Your instructions:
From the entries below, count the lines holding the word "into" and give nothing but the number.
++++ Data for the task ++++
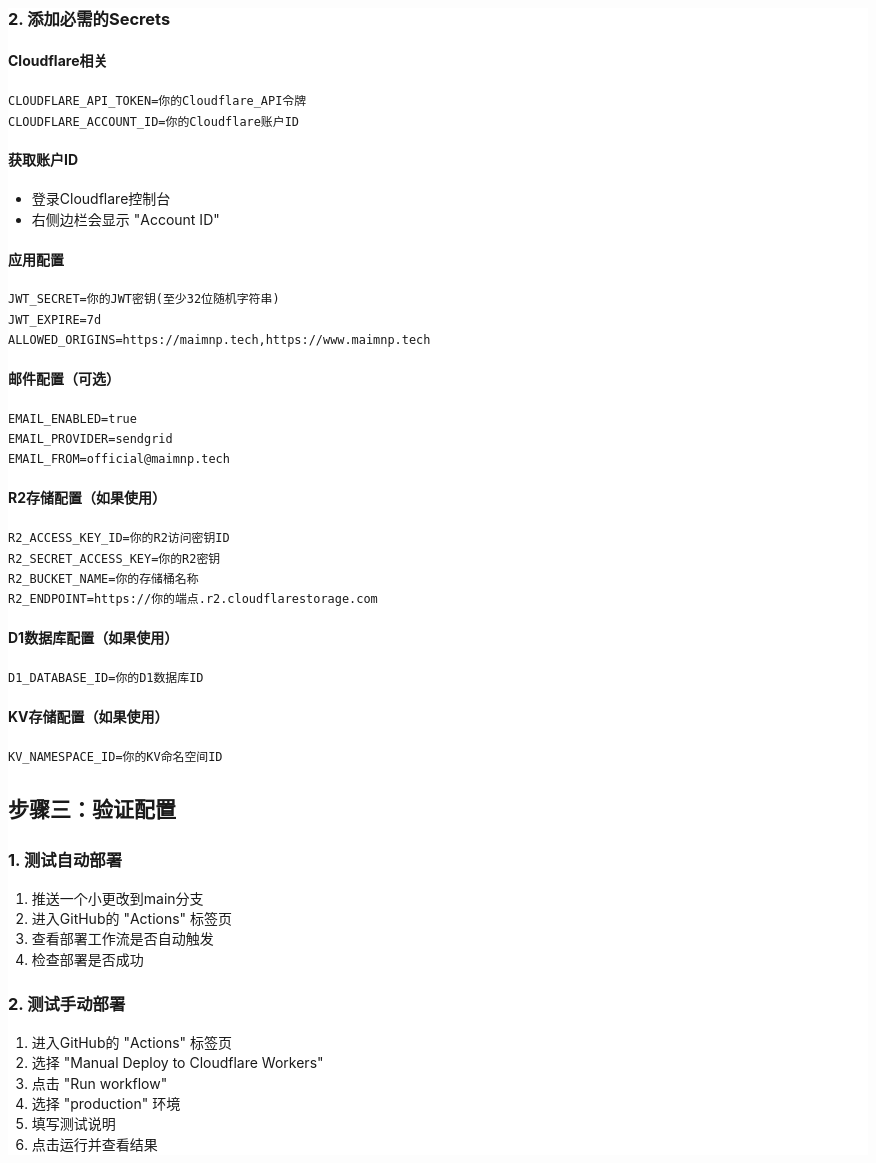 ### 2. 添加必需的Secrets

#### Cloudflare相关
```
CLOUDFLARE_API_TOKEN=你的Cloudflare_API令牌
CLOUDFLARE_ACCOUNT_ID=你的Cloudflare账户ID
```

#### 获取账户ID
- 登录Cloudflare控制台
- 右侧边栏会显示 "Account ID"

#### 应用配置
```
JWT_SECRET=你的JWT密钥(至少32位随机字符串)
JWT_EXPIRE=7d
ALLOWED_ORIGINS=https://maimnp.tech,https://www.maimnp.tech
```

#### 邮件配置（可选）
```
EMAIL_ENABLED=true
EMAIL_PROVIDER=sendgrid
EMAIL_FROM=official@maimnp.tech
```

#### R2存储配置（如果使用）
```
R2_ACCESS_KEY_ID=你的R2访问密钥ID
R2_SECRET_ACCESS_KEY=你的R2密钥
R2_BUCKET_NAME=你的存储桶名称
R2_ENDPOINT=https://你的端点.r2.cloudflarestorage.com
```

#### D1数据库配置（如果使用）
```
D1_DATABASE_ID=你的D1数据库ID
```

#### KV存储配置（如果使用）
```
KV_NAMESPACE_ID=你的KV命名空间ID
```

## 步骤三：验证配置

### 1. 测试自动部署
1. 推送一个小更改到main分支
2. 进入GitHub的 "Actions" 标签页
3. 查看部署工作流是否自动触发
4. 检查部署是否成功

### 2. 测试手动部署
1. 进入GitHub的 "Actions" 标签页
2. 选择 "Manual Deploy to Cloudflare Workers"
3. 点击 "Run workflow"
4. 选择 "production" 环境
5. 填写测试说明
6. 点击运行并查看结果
++++
++++ Data for the task ++++
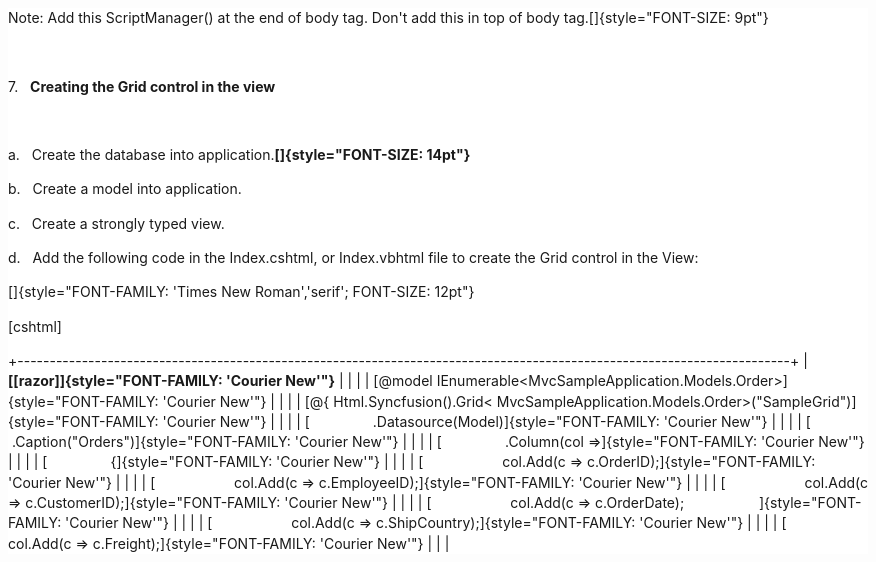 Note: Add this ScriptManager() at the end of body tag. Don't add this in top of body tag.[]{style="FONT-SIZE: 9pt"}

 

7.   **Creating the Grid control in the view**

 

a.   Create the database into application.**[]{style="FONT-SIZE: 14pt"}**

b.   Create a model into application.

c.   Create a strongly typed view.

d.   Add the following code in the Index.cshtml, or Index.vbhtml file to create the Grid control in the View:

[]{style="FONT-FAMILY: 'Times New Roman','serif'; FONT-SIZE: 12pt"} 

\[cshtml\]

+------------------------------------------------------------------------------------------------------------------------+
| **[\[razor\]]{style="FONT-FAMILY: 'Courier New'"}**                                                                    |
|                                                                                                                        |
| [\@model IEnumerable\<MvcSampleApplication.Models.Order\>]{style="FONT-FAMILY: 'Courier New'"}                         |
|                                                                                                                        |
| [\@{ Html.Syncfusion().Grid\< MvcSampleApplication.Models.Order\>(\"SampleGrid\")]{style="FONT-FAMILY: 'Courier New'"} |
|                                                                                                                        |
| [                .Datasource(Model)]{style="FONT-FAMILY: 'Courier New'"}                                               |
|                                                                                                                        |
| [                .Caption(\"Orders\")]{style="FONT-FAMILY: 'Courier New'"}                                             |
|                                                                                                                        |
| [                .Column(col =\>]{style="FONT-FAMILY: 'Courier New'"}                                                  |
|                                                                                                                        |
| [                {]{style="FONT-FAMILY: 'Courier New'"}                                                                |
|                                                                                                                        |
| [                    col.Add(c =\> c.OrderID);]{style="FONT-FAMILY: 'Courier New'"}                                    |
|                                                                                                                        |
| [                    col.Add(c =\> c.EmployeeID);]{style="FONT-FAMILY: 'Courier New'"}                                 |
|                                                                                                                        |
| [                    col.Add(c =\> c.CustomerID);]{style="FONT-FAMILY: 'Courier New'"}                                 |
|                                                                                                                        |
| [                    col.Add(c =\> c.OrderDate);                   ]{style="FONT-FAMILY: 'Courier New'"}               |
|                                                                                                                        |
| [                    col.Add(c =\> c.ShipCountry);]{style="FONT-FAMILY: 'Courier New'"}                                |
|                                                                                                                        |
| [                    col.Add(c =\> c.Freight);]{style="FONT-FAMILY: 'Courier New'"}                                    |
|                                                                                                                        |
++++
Solved exercise:
2